Copy out every line of the records where the string "align" occurs.

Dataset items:
------------------------------------------------------------------------

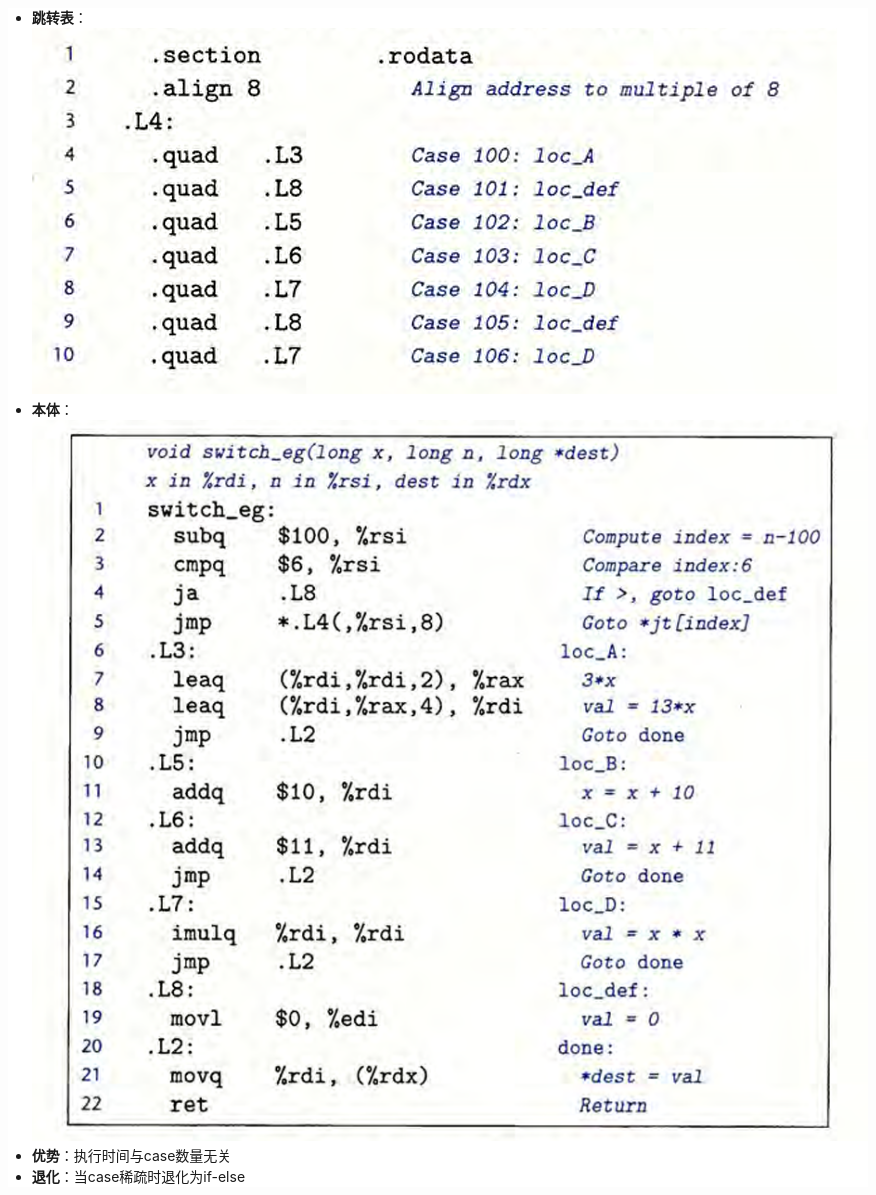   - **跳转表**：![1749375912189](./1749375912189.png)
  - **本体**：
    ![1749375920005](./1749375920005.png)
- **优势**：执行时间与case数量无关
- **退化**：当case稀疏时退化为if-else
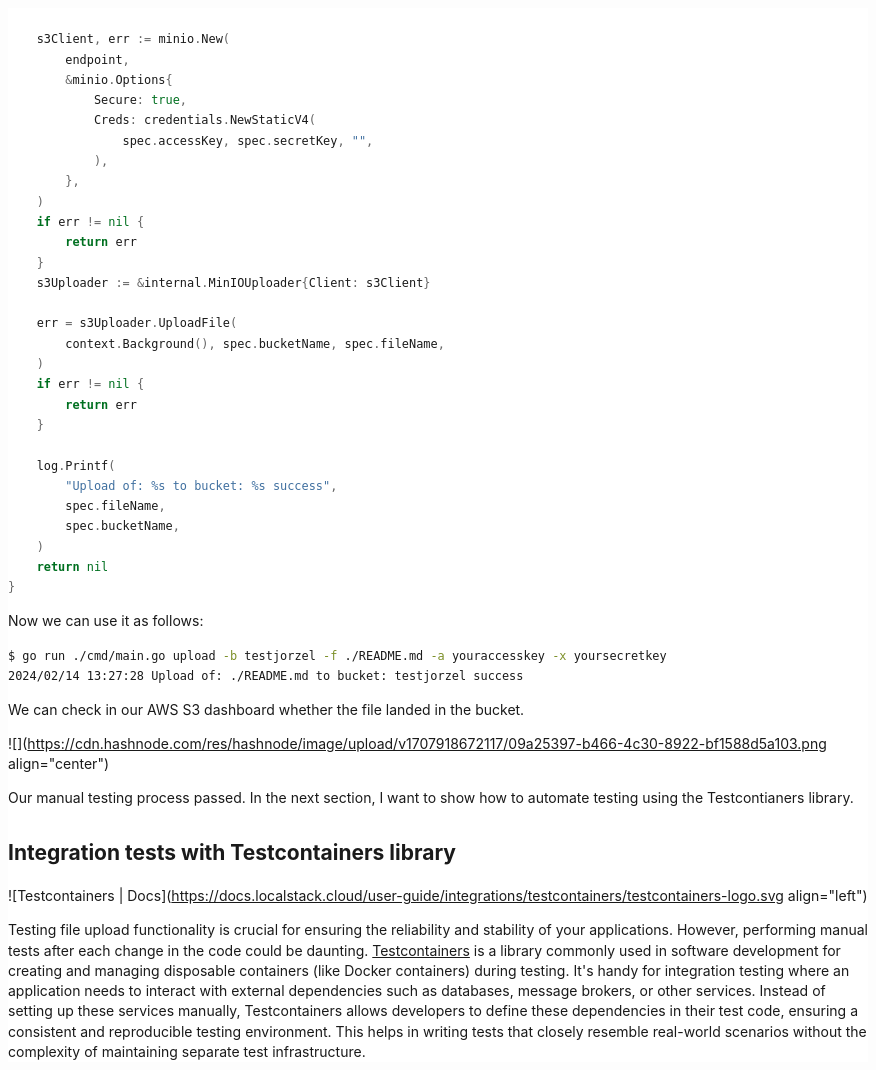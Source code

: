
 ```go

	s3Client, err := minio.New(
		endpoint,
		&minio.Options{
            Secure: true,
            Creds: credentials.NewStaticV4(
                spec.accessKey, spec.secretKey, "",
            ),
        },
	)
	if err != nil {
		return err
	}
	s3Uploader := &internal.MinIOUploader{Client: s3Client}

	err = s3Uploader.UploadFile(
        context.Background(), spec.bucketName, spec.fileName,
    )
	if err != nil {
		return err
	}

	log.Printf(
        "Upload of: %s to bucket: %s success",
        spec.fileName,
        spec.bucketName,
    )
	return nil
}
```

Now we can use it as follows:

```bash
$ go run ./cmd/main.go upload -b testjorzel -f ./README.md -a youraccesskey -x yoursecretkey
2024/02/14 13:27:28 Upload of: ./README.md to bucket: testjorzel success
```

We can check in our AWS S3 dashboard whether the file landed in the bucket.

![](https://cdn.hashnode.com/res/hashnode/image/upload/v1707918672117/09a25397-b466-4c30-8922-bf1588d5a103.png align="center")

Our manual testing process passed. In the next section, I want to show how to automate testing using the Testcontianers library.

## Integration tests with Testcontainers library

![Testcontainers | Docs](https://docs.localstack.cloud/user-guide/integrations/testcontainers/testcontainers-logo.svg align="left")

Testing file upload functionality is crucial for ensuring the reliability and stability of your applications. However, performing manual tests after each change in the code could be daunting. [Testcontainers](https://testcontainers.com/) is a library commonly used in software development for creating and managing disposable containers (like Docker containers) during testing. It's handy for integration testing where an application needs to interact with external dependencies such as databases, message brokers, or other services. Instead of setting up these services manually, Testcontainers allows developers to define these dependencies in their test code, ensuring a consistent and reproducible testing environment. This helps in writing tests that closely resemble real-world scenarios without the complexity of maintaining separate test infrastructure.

------------------------------------------------------------------------

• WORKED SOLUTION
![](https://cdn.hashnode.com/res/hashnode/image/upload/v1707918672117/09a25397-b466-4c30-8922-bf1588d5a103.png align="center")
![Testcontainers | Docs](https://docs.localstack.cloud/user-guide/integrations/testcontainers/testcontainers-logo.svg align="left")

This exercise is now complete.